Alright, earnings week is upon us again. Palantir, AMD, McDonald's...the usual suspects trotting out their numbers. And the analysts? Still drinking the Kool-Aid, apparently. "Strong Q," "positive checks," "renewed server activity"—give me a break. It's all corporate buzzword bingo. I mean, are we seriously supposed to believe everything these guys are shoveling?
Palantir: Still Overhyped, Even With a Billion-Dollar Quarter?
Palantir, first up. They finally hit a billion in revenue. Big deal. They're acting like they invented fire or something. And their "Rule of 40 score of 94?" Sounds impressive, right? But what does it actually mean?
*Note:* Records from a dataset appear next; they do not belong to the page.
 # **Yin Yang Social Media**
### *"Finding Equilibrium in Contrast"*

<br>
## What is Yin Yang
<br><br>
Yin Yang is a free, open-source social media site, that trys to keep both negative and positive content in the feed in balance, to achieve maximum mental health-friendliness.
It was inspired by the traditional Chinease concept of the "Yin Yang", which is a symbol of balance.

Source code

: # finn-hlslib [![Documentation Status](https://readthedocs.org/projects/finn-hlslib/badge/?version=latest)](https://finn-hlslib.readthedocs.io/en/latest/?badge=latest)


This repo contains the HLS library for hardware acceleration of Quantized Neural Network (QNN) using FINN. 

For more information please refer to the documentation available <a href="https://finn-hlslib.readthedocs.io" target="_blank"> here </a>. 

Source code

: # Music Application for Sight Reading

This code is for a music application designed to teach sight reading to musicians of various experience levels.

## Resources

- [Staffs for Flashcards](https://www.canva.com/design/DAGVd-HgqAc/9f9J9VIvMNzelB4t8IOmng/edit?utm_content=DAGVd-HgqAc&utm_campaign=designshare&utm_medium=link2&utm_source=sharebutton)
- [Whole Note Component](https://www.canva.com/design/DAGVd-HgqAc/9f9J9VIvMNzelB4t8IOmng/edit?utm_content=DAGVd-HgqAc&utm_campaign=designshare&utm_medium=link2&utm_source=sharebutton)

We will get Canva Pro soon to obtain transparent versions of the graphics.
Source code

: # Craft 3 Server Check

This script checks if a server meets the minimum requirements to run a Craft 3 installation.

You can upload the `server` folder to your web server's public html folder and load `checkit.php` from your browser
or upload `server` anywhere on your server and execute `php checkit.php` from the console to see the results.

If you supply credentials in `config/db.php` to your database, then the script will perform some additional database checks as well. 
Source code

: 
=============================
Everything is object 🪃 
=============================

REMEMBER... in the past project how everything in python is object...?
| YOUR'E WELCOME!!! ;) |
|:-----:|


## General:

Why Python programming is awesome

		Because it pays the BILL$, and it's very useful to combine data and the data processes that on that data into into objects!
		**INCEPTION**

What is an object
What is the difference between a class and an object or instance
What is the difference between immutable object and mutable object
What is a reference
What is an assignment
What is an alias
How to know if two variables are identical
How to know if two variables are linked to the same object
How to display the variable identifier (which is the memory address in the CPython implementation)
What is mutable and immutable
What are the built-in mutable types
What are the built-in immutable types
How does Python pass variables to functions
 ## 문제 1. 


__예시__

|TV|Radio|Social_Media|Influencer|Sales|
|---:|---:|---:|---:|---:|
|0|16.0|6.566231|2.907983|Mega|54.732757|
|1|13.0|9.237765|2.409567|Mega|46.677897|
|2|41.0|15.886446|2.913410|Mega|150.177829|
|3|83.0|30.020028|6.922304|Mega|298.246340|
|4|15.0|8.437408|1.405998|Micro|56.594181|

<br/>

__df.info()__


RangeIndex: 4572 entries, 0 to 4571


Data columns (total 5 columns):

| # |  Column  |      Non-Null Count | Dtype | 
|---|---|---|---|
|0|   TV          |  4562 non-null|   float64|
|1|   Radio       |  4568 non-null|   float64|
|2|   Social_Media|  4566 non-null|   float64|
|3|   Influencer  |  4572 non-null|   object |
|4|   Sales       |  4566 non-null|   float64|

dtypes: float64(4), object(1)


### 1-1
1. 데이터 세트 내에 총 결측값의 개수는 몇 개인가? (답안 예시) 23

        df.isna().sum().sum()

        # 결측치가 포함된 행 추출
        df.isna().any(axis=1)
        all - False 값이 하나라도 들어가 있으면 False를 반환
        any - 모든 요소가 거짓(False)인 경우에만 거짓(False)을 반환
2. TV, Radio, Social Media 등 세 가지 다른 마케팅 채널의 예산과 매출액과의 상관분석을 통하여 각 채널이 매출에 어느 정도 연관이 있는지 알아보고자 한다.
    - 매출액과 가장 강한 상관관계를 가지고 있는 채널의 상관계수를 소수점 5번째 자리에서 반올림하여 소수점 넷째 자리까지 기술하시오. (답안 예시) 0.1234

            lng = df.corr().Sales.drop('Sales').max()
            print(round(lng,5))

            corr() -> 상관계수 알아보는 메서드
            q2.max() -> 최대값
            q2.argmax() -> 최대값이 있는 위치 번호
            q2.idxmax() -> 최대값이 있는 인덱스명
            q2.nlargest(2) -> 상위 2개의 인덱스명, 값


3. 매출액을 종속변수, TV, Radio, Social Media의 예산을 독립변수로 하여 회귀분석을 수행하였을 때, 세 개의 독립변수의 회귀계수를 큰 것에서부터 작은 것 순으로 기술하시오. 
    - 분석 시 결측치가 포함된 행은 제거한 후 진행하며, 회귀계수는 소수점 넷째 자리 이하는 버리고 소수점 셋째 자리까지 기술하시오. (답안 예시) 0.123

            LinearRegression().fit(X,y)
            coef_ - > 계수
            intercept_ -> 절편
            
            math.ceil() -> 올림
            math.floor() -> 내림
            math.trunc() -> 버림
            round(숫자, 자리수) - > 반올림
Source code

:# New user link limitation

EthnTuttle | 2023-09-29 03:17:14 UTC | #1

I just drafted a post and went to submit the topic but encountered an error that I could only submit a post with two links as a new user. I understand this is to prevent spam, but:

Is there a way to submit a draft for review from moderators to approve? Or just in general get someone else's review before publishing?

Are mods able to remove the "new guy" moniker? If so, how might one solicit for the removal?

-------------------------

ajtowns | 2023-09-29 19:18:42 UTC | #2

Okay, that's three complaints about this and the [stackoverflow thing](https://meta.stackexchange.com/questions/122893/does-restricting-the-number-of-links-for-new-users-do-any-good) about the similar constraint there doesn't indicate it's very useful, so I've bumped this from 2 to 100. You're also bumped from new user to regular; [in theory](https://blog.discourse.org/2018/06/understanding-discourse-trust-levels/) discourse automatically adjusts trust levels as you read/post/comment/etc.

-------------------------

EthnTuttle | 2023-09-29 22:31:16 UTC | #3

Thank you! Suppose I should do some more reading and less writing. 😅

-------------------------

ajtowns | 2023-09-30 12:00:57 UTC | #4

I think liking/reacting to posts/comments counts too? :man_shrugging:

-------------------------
It's just a made-up metric to make growth + profitability sound sexier than it is.
Citigroup's Tyler Radke is already singing Palantir's praises, talking about "positive checks across Government and Commercial businesses." Ofcourse, he does. He's got a "buy" rating. I bet he does.
The real question is: Are they actually solving problems, or just selling snake oil to clueless government agencies and corporations? Are these "new partnerships" with Oracle and Snowflake actually generating real value, or are they just press releases designed to pump the stock price? And this AIPCon 8 thing? Did anyone even go? I bet the free coffee was terrible. I bet it was Folgers.
And another thing...all this hype about their US commercial engine growing 93% year over year? That sounds great on paper, but what's the baseline? If you start from zero, anything looks like growth.
AMD: Can They Actually Compete With Nvidia?
Then there's AMD. Last quarter, they "reported weaker-than-expected earnings even as revenue exceeded expectations." How does that even work? It's like saying, "We won the race, but we still lost." Classic AMD.

UBS analyst Timothy Arcuri thinks AMD will have a "strong report...driven by both server and client CPU." Okay, Tim. Tell me something I don't know. He's even predicting data center GPU revenue of ~$1.7B. That's cute. Nvidia is probably clearing that in a week.
Look, I want AMD to succeed. I really do. But let's be real: they're playing catch-up in the AI game. They're trying to convince everyone that their traditional compute infrastructure is somehow relevant to AI processing. It's like trying to sell horse-drawn carriages in the age of self-driving cars. Good luck with that.
Also, AMD averages a 1.6% drop on earnings days. Not exactly confidence-inspiring, is it?
The Rest of the Pack: Noise and Nothin' Else
Pfizer's expected to report a 40% year-over-year earnings decline. Ouch. Uber's earnings are also expected to drop 40%. McDonald's is forecast to report a slight year-over-year earnings increase. Riveting. Robinhood's earnings are expected to have soared 214%. Okay, cool. More gambling app profits.
Honestly, who cares? It's all just numbers on a screen. The market's gonna do what it's gonna do. And we're all just along for the ride. What were we even talking about?
So, What's the Real Story?
It's all hype. All smoke and mirrors. These companies are masters of manipulating expectations and spinning narratives. They're selling dreams, not reality. And the analysts? They're just paid to play along. Don't buy into it.